Beginning in 2006, under the Medicare Prescription Drug, Improvement, and Modernization Act of 2003, Medicare beneficiaries will have the option of enrolling in a discount drug plan or joining a private health plan that offers drug coverage. Premium for the Medicare plan will be $35 per person per month, $420 per year. The plan affords coverage as follows: 75% of the first $2, 250 of annual drug costs, subject to a $250 deductible, and 95% of the annual drug costs exceeding $3,600. Said another way, the beneficiary will pay the first $250 of annual drug costs, 25% of costs between $251 and 2,250, all costs between $2,251 and 3,600, and 5% of the costs exceeding $3,600. For lowincome beneficiaries an annual subsidy of up to $600 will be available.


The bill creates an interim prescription drug discount program as a temporary measure until the new Medicare drug benefit goes into effect. For the period from June 2004 through December 31, 2005, Medicare has contracted with private companies (“sponsors”) to offer new, voluntary drug discount cards. A Medicare-approved drug discount card offers a discount off the full retail price of prescriptions. The prescriptions covered and the prices charged will vary depending on the card, and are subject to change. Enrollment is during May 2004. The fee is $30.

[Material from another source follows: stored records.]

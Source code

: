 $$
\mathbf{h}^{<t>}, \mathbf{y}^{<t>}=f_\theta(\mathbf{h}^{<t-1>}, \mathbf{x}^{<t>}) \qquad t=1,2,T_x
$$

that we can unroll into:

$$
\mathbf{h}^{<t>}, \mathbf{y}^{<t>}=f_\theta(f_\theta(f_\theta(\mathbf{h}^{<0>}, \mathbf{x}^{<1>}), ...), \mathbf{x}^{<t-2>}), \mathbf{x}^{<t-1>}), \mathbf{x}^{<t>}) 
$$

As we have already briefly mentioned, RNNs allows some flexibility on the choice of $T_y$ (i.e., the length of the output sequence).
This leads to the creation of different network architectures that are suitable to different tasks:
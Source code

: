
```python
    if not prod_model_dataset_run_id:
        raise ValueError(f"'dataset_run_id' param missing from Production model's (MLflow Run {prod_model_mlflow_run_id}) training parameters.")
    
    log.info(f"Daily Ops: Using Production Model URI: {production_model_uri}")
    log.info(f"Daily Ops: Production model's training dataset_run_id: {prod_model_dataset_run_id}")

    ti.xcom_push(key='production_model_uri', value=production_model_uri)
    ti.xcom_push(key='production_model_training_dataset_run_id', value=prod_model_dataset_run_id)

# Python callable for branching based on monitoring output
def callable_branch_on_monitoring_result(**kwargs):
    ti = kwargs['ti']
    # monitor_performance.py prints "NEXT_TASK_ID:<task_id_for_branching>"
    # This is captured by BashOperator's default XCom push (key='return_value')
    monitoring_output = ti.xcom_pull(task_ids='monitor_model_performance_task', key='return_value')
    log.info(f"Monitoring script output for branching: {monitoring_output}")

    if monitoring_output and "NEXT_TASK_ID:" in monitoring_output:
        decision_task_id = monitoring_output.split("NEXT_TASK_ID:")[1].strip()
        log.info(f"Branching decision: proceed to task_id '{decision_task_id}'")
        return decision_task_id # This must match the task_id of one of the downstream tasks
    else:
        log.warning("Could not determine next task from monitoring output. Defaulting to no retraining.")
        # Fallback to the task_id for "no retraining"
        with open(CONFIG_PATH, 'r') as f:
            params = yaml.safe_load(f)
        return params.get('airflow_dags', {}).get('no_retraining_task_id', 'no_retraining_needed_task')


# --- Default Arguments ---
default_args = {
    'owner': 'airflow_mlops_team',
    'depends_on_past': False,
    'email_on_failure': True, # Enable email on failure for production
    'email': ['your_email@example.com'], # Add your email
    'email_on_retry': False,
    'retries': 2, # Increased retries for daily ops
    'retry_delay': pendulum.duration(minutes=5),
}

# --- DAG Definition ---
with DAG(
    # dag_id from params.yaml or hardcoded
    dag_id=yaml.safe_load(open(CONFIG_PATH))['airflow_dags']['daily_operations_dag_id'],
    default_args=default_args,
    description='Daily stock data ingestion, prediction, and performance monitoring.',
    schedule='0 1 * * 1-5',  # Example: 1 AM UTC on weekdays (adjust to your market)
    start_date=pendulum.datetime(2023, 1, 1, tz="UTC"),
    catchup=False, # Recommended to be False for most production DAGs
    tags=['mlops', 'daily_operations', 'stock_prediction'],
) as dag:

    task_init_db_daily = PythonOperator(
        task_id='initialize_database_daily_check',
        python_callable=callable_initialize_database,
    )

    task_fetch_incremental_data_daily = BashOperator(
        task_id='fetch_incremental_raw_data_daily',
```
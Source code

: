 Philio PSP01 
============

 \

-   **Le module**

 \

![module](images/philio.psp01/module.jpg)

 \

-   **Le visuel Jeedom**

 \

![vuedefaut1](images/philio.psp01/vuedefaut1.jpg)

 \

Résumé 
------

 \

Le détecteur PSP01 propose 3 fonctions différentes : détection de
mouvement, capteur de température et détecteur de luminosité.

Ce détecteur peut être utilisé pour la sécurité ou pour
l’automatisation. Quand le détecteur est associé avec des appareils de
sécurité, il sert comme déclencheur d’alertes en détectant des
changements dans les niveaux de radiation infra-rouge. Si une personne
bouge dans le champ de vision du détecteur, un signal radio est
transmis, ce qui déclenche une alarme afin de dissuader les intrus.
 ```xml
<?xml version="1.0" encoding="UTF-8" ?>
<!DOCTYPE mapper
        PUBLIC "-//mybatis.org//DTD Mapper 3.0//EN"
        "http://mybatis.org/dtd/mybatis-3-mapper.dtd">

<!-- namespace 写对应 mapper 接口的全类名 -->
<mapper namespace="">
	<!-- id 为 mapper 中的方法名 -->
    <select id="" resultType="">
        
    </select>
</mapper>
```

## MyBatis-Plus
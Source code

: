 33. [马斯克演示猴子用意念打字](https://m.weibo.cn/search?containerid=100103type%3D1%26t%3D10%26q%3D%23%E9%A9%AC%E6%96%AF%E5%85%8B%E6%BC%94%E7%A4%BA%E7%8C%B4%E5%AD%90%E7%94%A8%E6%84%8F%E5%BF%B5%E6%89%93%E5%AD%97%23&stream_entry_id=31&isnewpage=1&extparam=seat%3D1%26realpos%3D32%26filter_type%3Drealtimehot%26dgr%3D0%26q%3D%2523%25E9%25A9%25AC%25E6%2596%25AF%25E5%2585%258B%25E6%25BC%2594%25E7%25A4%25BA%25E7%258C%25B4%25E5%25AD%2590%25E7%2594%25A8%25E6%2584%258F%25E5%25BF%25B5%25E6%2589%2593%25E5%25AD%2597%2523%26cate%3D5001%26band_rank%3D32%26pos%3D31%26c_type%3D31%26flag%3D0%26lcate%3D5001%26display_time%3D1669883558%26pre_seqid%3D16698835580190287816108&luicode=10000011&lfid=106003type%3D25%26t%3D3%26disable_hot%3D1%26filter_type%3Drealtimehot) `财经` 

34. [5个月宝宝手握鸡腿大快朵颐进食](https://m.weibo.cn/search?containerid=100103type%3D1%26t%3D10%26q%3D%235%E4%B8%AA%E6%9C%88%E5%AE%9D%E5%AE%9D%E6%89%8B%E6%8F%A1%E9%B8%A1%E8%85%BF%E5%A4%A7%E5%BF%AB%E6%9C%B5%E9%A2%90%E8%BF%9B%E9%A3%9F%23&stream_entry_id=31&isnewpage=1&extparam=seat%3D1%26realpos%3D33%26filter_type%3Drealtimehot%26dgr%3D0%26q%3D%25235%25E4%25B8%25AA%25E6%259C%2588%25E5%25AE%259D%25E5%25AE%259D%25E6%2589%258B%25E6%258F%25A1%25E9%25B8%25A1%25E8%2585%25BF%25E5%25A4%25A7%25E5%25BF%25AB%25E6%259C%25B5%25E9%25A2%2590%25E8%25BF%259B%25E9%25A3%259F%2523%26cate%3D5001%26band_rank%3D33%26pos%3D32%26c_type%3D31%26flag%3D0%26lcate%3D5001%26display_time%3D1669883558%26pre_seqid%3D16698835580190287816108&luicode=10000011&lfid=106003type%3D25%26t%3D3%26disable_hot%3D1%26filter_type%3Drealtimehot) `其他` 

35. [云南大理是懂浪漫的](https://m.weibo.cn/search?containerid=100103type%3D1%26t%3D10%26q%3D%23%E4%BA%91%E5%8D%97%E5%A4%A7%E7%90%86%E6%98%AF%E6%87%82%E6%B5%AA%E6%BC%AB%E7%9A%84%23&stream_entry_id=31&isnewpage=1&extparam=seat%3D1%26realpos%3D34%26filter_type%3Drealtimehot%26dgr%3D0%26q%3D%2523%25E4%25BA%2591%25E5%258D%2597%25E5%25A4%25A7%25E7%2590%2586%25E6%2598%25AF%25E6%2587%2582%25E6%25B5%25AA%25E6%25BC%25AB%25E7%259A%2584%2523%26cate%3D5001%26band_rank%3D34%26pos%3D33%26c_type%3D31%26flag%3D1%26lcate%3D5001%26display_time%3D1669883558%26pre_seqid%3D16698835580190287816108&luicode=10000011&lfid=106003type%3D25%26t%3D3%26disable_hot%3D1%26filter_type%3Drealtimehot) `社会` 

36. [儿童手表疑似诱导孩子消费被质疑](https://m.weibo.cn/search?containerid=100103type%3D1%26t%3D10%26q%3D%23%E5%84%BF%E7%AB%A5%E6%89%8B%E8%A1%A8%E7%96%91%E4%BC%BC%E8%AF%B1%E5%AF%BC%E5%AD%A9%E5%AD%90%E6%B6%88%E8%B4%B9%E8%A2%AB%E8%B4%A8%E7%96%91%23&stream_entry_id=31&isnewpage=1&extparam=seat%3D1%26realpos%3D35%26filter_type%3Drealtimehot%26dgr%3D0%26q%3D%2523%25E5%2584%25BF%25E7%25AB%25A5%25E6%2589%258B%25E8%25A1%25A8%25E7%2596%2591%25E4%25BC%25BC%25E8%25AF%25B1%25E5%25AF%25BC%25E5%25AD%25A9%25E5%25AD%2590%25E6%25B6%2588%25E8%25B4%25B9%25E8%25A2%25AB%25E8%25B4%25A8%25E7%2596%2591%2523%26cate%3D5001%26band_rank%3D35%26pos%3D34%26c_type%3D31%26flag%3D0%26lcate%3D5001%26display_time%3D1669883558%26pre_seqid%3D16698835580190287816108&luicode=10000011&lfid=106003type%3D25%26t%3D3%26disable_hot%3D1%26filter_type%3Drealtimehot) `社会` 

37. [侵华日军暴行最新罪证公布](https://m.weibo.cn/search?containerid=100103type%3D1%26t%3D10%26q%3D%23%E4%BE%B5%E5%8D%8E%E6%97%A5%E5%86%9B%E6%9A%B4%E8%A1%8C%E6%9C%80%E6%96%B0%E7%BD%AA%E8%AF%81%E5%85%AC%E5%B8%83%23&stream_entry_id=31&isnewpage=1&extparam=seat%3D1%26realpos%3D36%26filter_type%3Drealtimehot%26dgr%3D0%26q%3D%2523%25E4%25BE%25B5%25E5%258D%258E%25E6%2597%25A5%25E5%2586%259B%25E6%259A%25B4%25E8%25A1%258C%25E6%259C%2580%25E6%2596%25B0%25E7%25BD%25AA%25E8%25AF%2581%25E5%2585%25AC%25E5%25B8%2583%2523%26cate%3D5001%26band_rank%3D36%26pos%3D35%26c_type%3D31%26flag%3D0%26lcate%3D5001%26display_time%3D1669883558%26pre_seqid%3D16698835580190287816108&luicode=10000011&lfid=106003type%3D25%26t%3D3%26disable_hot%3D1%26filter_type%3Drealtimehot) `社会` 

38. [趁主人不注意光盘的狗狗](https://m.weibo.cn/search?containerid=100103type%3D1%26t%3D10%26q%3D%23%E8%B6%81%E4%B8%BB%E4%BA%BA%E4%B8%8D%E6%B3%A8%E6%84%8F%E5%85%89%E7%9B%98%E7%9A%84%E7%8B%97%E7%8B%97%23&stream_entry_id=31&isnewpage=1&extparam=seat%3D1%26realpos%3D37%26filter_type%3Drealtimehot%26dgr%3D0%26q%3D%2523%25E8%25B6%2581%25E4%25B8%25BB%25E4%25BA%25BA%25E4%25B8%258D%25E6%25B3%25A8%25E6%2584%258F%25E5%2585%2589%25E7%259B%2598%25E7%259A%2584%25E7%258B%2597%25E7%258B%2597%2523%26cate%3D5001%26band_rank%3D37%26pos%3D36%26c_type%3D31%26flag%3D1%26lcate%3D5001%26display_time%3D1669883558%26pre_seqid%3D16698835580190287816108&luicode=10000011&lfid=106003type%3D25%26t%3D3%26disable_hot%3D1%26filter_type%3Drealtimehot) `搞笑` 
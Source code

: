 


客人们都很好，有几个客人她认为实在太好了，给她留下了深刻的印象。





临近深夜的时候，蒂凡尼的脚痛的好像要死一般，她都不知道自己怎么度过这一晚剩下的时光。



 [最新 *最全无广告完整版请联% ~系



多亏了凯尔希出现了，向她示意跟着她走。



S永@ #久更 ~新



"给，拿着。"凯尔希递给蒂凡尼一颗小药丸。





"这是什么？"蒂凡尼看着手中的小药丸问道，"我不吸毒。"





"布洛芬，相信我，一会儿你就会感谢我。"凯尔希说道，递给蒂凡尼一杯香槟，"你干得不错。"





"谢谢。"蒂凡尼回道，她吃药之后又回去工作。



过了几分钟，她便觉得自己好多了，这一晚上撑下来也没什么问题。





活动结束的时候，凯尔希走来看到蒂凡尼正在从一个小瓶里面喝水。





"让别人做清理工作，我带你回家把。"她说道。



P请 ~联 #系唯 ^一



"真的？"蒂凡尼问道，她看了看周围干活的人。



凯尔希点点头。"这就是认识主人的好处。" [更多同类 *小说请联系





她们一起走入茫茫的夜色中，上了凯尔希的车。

Several factors should be considered when selecting a drug card sponsor. The Centers for Medicare and Medicaid Services provides information about the program on its website, and through its toll-free telephone information line, 1-800-Medicare, however, as the specific drugs which are included by a given sponsor and the prices that sponsor will charge are subject to change by the sponsor, price alone should not be the determining factor. Those eligible should consider the convenience of the pharmacies that participate in the various cards, enrollment or dispensing fees and other services that the particular pharmacist at which the card is accepted will offer, such as allergy alerts and other discount programs.